◆ WHAT IS BEING ASKED:
Before anything else, copy every record below exactly as it stands.

[Saved entries]
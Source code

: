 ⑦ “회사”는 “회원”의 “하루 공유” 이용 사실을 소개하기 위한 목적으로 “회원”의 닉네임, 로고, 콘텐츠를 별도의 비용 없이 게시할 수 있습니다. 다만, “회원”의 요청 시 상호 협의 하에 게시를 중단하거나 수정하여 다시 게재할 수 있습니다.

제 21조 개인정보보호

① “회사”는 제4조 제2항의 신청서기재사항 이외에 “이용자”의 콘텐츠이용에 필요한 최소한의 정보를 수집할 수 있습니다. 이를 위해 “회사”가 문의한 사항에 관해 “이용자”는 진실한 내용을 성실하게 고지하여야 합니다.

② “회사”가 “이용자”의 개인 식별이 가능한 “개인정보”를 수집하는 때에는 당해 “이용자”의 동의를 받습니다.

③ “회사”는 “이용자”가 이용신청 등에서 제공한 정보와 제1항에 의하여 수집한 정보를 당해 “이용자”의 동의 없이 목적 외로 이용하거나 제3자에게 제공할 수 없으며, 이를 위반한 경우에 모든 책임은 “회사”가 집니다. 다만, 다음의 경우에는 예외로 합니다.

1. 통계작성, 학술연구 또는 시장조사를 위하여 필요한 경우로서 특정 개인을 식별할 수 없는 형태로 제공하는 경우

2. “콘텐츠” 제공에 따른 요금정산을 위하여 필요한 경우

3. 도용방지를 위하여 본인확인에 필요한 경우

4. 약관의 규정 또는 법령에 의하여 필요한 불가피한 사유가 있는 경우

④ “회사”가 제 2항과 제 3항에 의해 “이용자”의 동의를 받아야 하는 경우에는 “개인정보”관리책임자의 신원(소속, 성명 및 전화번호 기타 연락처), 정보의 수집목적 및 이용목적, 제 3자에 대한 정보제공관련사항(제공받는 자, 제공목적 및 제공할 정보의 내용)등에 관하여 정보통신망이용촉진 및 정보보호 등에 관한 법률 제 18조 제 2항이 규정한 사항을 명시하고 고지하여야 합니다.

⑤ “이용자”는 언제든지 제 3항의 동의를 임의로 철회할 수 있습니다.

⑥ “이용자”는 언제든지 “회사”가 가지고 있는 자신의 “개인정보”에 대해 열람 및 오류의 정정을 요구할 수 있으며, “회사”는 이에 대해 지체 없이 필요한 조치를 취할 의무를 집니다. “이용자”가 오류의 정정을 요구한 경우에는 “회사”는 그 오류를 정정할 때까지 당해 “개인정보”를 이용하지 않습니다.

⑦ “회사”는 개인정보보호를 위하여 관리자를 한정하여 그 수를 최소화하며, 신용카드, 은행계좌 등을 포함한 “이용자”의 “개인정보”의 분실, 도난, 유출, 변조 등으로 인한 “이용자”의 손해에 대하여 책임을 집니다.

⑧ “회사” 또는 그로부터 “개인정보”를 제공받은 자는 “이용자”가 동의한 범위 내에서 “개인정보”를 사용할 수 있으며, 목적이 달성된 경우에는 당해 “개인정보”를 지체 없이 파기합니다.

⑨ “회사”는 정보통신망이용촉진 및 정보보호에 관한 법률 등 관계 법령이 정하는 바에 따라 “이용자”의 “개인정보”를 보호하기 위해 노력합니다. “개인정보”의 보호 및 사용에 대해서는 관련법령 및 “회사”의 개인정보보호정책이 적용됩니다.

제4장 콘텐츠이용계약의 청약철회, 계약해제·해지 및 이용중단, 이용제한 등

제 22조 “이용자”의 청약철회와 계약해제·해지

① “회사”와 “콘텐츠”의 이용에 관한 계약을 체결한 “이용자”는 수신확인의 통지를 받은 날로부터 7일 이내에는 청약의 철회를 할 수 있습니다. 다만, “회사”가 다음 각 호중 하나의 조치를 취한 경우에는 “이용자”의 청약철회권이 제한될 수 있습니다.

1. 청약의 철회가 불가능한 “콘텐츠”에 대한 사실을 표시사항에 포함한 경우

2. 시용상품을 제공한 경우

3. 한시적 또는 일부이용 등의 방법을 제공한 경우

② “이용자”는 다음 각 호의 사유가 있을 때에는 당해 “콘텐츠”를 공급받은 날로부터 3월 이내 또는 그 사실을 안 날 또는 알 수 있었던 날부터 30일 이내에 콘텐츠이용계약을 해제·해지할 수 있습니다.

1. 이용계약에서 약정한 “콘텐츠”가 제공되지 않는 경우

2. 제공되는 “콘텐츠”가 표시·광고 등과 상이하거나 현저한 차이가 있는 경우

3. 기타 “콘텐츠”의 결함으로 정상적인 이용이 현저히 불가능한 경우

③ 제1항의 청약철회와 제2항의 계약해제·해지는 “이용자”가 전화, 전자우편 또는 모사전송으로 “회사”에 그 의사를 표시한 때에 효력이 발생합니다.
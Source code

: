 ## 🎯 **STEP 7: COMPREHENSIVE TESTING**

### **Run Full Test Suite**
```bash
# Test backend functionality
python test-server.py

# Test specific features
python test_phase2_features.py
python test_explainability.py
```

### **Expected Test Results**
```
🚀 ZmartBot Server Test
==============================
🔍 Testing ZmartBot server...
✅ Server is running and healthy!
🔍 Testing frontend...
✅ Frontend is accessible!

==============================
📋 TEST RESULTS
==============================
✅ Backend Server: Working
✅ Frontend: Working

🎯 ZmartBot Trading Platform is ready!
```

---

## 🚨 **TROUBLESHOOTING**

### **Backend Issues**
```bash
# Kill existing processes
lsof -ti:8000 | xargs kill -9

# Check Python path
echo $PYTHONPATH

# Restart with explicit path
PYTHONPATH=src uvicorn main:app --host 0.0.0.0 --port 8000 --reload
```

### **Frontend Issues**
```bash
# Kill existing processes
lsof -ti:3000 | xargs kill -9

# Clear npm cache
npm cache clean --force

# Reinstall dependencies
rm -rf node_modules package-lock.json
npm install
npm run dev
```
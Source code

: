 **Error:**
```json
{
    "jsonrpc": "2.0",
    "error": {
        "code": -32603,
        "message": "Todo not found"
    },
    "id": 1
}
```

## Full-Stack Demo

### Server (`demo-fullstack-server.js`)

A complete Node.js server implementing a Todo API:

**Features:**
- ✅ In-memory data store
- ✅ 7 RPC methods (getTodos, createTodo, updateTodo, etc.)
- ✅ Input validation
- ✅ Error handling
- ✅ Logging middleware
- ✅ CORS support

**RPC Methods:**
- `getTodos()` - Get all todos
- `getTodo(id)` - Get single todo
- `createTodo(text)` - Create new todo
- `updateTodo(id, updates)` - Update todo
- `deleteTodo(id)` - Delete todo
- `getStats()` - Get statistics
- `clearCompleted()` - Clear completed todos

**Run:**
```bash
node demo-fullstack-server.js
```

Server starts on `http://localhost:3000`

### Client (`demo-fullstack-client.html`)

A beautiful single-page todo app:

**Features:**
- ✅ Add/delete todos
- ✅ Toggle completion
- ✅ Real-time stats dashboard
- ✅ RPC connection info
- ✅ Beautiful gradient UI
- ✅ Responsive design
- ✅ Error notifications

◆ ANSWER BOX:
Source code

: ⑦ “회사”는 “회원”의 “하루 공유” 이용 사실을 소개하기 위한 목적으로 “회원”의 닉네임, 로고, 콘텐츠를 별도의 비용 없이 게시할 수 있습니다. 다만, “회원”의 요청 시 상호 협의 하에 게시를 중단하거나 수정하여 다시 게재할 수 있습니다.

제 21조 개인정보보호

① “회사”는 제4조 제2항의 신청서기재사항 이외에 “이용자”의 콘텐츠이용에 필요한 최소한의 정보를 수집할 수 있습니다. 이를 위해 “회사”가 문의한 사항에 관해 “이용자”는 진실한 내용을 성실하게 고지하여야 합니다.

② “회사”가 “이용자”의 개인 식별이 가능한 “개인정보”를 수집하는 때에는 당해 “이용자”의 동의를 받습니다.

③ “회사”는 “이용자”가 이용신청 등에서 제공한 정보와 제1항에 의하여 수집한 정보를 당해 “이용자”의 동의 없이 목적 외로 이용하거나 제3자에게 제공할 수 없으며, 이를 위반한 경우에 모든 책임은 “회사”가 집니다. 다만, 다음의 경우에는 예외로 합니다.

1. 통계작성, 학술연구 또는 시장조사를 위하여 필요한 경우로서 특정 개인을 식별할 수 없는 형태로 제공하는 경우

2. “콘텐츠” 제공에 따른 요금정산을 위하여 필요한 경우

3. 도용방지를 위하여 본인확인에 필요한 경우

4. 약관의 규정 또는 법령에 의하여 필요한 불가피한 사유가 있는 경우

④ “회사”가 제 2항과 제 3항에 의해 “이용자”의 동의를 받아야 하는 경우에는 “개인정보”관리책임자의 신원(소속, 성명 및 전화번호 기타 연락처), 정보의 수집목적 및 이용목적, 제 3자에 대한 정보제공관련사항(제공받는 자, 제공목적 및 제공할 정보의 내용)등에 관하여 정보통신망이용촉진 및 정보보호 등에 관한 법률 제 18조 제 2항이 규정한 사항을 명시하고 고지하여야 합니다.

⑤ “이용자”는 언제든지 제 3항의 동의를 임의로 철회할 수 있습니다.

⑥ “이용자”는 언제든지 “회사”가 가지고 있는 자신의 “개인정보”에 대해 열람 및 오류의 정정을 요구할 수 있으며, “회사”는 이에 대해 지체 없이 필요한 조치를 취할 의무를 집니다. “이용자”가 오류의 정정을 요구한 경우에는 “회사”는 그 오류를 정정할 때까지 당해 “개인정보”를 이용하지 않습니다.

⑦ “회사”는 개인정보보호를 위하여 관리자를 한정하여 그 수를 최소화하며, 신용카드, 은행계좌 등을 포함한 “이용자”의 “개인정보”의 분실, 도난, 유출, 변조 등으로 인한 “이용자”의 손해에 대하여 책임을 집니다.

⑧ “회사” 또는 그로부터 “개인정보”를 제공받은 자는 “이용자”가 동의한 범위 내에서 “개인정보”를 사용할 수 있으며, 목적이 달성된 경우에는 당해 “개인정보”를 지체 없이 파기합니다.

⑨ “회사”는 정보통신망이용촉진 및 정보보호에 관한 법률 등 관계 법령이 정하는 바에 따라 “이용자”의 “개인정보”를 보호하기 위해 노력합니다. “개인정보”의 보호 및 사용에 대해서는 관련법령 및 “회사”의 개인정보보호정책이 적용됩니다.

제4장 콘텐츠이용계약의 청약철회, 계약해제·해지 및 이용중단, 이용제한 등

제 22조 “이용자”의 청약철회와 계약해제·해지

① “회사”와 “콘텐츠”의 이용에 관한 계약을 체결한 “이용자”는 수신확인의 통지를 받은 날로부터 7일 이내에는 청약의 철회를 할 수 있습니다. 다만, “회사”가 다음 각 호중 하나의 조치를 취한 경우에는 “이용자”의 청약철회권이 제한될 수 있습니다.

1. 청약의 철회가 불가능한 “콘텐츠”에 대한 사실을 표시사항에 포함한 경우

2. 시용상품을 제공한 경우

3. 한시적 또는 일부이용 등의 방법을 제공한 경우

② “이용자”는 다음 각 호의 사유가 있을 때에는 당해 “콘텐츠”를 공급받은 날로부터 3월 이내 또는 그 사실을 안 날 또는 알 수 있었던 날부터 30일 이내에 콘텐츠이용계약을 해제·해지할 수 있습니다.

1. 이용계약에서 약정한 “콘텐츠”가 제공되지 않는 경우

2. 제공되는 “콘텐츠”가 표시·광고 등과 상이하거나 현저한 차이가 있는 경우

3. 기타 “콘텐츠”의 결함으로 정상적인 이용이 현저히 불가능한 경우

③ 제1항의 청약철회와 제2항의 계약해제·해지는 “이용자”가 전화, 전자우편 또는 모사전송으로 “회사”에 그 의사를 표시한 때에 효력이 발생합니다.
Source code

: ## 🎯 **STEP 7: COMPREHENSIVE TESTING**

### **Run Full Test Suite**
```bash
# Test backend functionality
python test-server.py

# Test specific features
python test_phase2_features.py
python test_explainability.py
```

### **Expected Test Results**
```
🚀 ZmartBot Server Test
==============================
🔍 Testing ZmartBot server...
✅ Server is running and healthy!
🔍 Testing frontend...
✅ Frontend is accessible!

==============================
📋 TEST RESULTS
==============================
✅ Backend Server: Working
✅ Frontend: Working

🎯 ZmartBot Trading Platform is ready!
```

---

## 🚨 **TROUBLESHOOTING**

### **Backend Issues**
```bash
# Kill existing processes
lsof -ti:8000 | xargs kill -9

# Check Python path
echo $PYTHONPATH

# Restart with explicit path
PYTHONPATH=src uvicorn main:app --host 0.0.0.0 --port 8000 --reload
```

### **Frontend Issues**
```bash
# Kill existing processes
lsof -ti:3000 | xargs kill -9

# Clear npm cache
npm cache clean --force

# Reinstall dependencies
rm -rf node_modules package-lock.json
npm install
npm run dev
```
Source code

: **Error:**
```json
{
    "jsonrpc": "2.0",
    "error": {
        "code": -32603,
        "message": "Todo not found"
    },
    "id": 1
}
```

## Full-Stack Demo

### Server (`demo-fullstack-server.js`)

A complete Node.js server implementing a Todo API:

**Features:**
- ✅ In-memory data store
- ✅ 7 RPC methods (getTodos, createTodo, updateTodo, etc.)
- ✅ Input validation
- ✅ Error handling
- ✅ Logging middleware
- ✅ CORS support

**RPC Methods:**
- `getTodos()` - Get all todos
- `getTodo(id)` - Get single todo
- `createTodo(text)` - Create new todo
- `updateTodo(id, updates)` - Update todo
- `deleteTodo(id)` - Delete todo
- `getStats()` - Get statistics
- `clearCompleted()` - Clear completed todos

**Run:**
```bash
node demo-fullstack-server.js
```

Server starts on `http://localhost:3000`

### Client (`demo-fullstack-client.html`)

A beautiful single-page todo app:

**Features:**
- ✅ Add/delete todos
- ✅ Toggle completion
- ✅ Real-time stats dashboard
- ✅ RPC connection info
- ✅ Beautiful gradient UI
- ✅ Responsive design
- ✅ Error notifications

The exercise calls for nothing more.